The 2013 American Heart Association/American College of Cardiology (AHA/ACC) cholesterol guidelines sparked headlines and hot medical debate around the world, says Marc Penn, MD, PhD, FACC, Co-Founder and Chief Medical Officer of Cleveland HeartLab and Director of Research of Summa Cardiovascular Institute.
“Nearly a year later, there’s still widespread confusion about what clinicians should do with such dramatically changed guidelines for treating elevated cholesterol, a major risk factor for cardiovascular disease (CVD), the leading cause of death in the United States,” says Dr. Penn, who will be moderating “The Great Debate,” aimed at answering such compelling questions as, “Can we resolve the controversy?” and “Where do the new guidelines lead us?”
“News reports about the guidelines took a very unfortunate spin by focusing on the lack of any specific target number for LDL, which created considerable confusion and even the misconception that LDL was no longer a treatment target,” says Great Debate panelist Christie Ballantyne, MD, FACC, FACP, Chief, Cardiovascular Research Section, Baylor College of Medicine and Director, Center for CVD Prevention, Methodist DeBakey Heart Center.

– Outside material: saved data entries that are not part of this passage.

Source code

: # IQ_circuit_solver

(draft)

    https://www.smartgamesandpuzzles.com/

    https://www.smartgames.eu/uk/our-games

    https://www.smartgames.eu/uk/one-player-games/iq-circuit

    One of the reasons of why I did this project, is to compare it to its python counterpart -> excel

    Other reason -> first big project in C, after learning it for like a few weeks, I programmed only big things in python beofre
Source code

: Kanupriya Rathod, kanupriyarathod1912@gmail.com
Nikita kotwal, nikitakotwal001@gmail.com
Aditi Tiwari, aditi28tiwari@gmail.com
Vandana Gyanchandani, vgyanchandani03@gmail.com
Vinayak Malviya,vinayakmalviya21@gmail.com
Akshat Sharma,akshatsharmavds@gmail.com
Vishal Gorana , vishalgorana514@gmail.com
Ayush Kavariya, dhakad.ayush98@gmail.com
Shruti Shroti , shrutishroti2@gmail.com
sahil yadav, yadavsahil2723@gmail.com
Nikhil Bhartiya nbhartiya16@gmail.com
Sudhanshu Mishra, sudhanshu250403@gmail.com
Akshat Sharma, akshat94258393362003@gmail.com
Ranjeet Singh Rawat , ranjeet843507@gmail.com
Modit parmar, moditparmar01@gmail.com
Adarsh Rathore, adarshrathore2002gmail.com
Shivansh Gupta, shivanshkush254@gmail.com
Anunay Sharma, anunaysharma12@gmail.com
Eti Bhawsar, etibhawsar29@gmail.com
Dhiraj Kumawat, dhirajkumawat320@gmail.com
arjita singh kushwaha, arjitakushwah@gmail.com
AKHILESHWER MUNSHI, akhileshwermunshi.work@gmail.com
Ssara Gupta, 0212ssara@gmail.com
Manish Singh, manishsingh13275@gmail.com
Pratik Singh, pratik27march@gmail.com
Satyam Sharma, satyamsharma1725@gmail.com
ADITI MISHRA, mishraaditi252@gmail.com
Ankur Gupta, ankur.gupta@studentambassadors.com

“Actually, we shouldn’t take the focus off LDL cholesterol, which plays a critical role in atherosclerosis,” continues Dr. Ballantyne. “Instead of targeting a number, we should focus on the fact that many patients with elevated cholesterol are not getting an effective dose of statins–or aren’t treated at all.” About 50 percent of patients who suffer a heart attack or stroke have high cholesterol, according to the AHA.
“The good news is that rather than trying to drive every patient’s cholesterol down to targets advised by the old guidelines–and risk having patients quit treatment because of statin side effects–the new guidelines allow you to personalize care,” emphasizes Dr. Penn. Now the goal is based on the person’s initial LDL levels, with a reduction of more than 50 percent advised if high-intensity statin therapy is used, or a reduction of 30 to 50 percent with moderate-intensity therapy.